33 research outputs found
Algorithms for the reconstruction, analysis, repairing and enhancement of 3D urban models from multiple data sources
Over the last few years, there has been a notorious growth in the field of digitization of 3D buildings and urban environments. The substantial improvement of both scanning hardware and reconstruction algorithms has led to the development of representations of buildings and cities that can be remotely transmitted and inspected in real-time. Among the applications that implement these technologies are several GPS navigators and virtual globes such as Google Earth or the tools provided by the Institut Cartogràfic i Geològic de Catalunya.
In particular, in this thesis, we conceptualize cities as a collection of individual buildings. Hence, we focus on the individual processing of one structure at a time, rather than on the larger-scale processing of urban environments.
Nowadays, there is a wide diversity of digitization technologies, and the choice of the appropriate one is key for each particular application. Roughly, these techniques can be grouped around three main families:
- Time-of-flight (terrestrial and aerial LiDAR).
- Photogrammetry (street-level, satellite, and aerial imagery).
- Human-edited vector data (cadastre and other map sources).
Each of these has its advantages in terms of covered area, data quality, economic cost, and processing effort.

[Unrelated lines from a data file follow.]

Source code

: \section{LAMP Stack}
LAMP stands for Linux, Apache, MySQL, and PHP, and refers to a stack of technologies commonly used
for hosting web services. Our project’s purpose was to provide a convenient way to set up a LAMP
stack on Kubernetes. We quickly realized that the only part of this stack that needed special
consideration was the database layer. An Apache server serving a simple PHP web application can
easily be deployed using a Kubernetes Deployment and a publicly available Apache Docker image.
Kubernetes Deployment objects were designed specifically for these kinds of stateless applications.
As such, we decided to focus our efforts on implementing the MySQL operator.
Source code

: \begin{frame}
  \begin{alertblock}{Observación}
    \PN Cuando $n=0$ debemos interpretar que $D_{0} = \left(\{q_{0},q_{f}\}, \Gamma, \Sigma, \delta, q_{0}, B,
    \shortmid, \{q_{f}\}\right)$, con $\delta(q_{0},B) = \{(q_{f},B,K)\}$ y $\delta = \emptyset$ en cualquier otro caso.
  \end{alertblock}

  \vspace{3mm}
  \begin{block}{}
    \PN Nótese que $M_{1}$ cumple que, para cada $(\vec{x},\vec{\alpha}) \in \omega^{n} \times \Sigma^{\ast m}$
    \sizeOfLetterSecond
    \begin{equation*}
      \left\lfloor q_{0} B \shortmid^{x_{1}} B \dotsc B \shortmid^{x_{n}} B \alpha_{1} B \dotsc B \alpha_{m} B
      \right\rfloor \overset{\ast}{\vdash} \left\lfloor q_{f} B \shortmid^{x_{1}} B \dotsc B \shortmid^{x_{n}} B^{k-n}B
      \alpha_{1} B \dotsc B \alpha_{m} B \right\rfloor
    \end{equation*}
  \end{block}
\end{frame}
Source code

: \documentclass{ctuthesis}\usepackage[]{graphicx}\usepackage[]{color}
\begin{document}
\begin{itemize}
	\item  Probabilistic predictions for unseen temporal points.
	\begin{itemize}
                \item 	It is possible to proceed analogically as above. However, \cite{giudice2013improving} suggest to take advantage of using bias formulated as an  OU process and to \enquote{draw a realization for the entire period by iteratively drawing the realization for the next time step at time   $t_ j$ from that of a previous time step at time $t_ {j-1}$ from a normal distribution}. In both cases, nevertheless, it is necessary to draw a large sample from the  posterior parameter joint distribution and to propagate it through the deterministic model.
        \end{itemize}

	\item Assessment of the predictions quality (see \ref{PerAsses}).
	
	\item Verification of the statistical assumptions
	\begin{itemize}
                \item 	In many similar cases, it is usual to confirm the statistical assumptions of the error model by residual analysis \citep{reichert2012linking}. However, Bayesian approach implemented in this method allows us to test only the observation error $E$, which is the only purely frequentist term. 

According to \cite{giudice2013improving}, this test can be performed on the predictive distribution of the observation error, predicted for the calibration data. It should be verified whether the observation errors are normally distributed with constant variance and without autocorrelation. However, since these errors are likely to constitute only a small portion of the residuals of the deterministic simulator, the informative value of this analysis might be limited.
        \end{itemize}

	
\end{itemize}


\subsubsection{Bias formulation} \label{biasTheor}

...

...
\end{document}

Plane and car-mounted LiDAR devices are optimal for sweeping huge areas, but acquiring and calibrating such devices is not a trivial task. Moreover, the capturing process is done by scan lines, which need to be registered using GPS and inertial data. As an alternative, terrestrial LiDAR devices are more accessible but cover smaller areas, and their sampling strategy usually produces massive point clouds with over-represented plain regions. A more inexpensive option is street-level imagery. A dense set of images captured with a commodity camera can be fed to state-of-the-art multi-view stereo algorithms to produce realistic-enough reconstructions. One other advantage of this approach is capturing high-quality color data, whereas the geometric information is usually lacking.
In this thesis, we analyze in-depth some of the shortcomings of these data-acquisition methods and propose new ways to overcome them. Mainly, we focus on the technologies that allow high-quality digitization of individual buildings. These are terrestrial LiDAR for geometric information and street-level imagery for color information.
Our main goal is the processing and completion of detailed 3D urban representations. For this, we will work with multiple data sources and combine them when possible to produce models that can be inspected in real-time. Our research has focused on the following contributions:
- Effective and feature-preserving simplification of massive point clouds.
- Developing normal estimation algorithms explicitly designed for LiDAR data.
- Low-stretch panoramic representation for point clouds.
- Semantic analysis of street-level imagery for improved multi-view stereo reconstruction.
- Color improvement through heuristic techniques and the registration of LiDAR and imagery data.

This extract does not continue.